No offense taken, Mike. What can I say? Once burned, twice learned.
(07-13-2011, 01:35 AM)jonnymacbrown Wrote: [ -> ].

The Zen Koan being: "What is the sound of one hand clapping." Apparently the police in Minsk have the answer! :smoke:
[/quote]

The version of the koan I recall is the master asking that question and not receiving an adequate response or satisfactory contemplation on the part of the student. At some point the master slaps the student across the face to display the sound of one hand clapping.
(07-12-2011, 07:19 PM)alaric99x Wrote: [ -> ]Florek, you're in Wroclaw. My father is from there, actually from Breslau. He left the place in 1945 when the Red Army got there. I always wanted to visit your city. I made it to Warsaw 4 times and Krakau once. I love Polska, wonderful friendly people and reasonable prices everywhere. The success of Poland should be an inspiration to Belarus. The son of my wife's cosmetologist was arrested for protesting in Minsk and removed from studies in his university. He managed to get across the Polish border and your government supported him and put him in a Polish university. Poland is one of the best friends the US has in Europe.

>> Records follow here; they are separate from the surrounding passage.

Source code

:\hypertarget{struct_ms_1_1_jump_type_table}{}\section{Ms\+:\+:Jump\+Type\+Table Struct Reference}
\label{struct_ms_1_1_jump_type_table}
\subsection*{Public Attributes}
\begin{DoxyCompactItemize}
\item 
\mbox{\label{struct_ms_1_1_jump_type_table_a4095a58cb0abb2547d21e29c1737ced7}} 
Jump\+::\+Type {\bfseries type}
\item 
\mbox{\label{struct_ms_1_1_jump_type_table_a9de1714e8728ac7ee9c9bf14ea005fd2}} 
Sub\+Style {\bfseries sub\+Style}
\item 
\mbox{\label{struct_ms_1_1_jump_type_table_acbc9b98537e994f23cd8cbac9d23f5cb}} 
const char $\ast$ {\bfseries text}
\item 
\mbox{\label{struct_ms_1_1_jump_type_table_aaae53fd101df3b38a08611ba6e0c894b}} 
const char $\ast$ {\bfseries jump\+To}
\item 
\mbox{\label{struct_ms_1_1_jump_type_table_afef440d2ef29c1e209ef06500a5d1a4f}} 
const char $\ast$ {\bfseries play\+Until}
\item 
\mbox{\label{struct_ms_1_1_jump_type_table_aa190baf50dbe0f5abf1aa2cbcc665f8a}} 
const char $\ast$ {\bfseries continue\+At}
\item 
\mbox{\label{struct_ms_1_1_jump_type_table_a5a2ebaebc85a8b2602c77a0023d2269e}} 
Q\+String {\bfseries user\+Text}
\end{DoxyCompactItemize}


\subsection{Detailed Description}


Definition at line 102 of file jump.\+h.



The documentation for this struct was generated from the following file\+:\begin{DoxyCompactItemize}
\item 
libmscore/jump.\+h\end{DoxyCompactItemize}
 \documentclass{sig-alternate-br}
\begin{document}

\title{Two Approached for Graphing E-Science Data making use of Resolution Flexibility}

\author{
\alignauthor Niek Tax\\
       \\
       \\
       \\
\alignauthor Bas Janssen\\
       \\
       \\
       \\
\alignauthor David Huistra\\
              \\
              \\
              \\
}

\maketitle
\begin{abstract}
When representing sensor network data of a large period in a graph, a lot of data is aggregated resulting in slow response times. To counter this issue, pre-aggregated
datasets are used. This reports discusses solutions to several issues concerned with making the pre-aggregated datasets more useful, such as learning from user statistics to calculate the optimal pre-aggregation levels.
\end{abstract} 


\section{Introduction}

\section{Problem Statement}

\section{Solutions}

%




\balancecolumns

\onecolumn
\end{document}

Actually, I'm not from Wroclaw, came here few years ago to study. City is great, I found it better than Warsaw. I don't know Krakow well, so can't compare. Nice to hear that You enjoyed Your visits. Our families have a common thing - running away from Red Army, because one of my grandmothers lived near Wilno, and escaped after the Soviet invasion in 39', than lived under German occupation, and obviously, she couldn't return after the war.
I also met few people from Belarus, with the similar story You told. Although I am not supporter of the current goverment, but sometimes they do something good. Let me know if You made it to Wroclaw sometime. ;) Greetings!
Sorry to hear that its so bad. Seems like a Zimbabwe crisis unfolding, only thousands of KM's away. The most significant similarity is both places have dictators. Absolute power corrupts absolutely - cant recall who said that.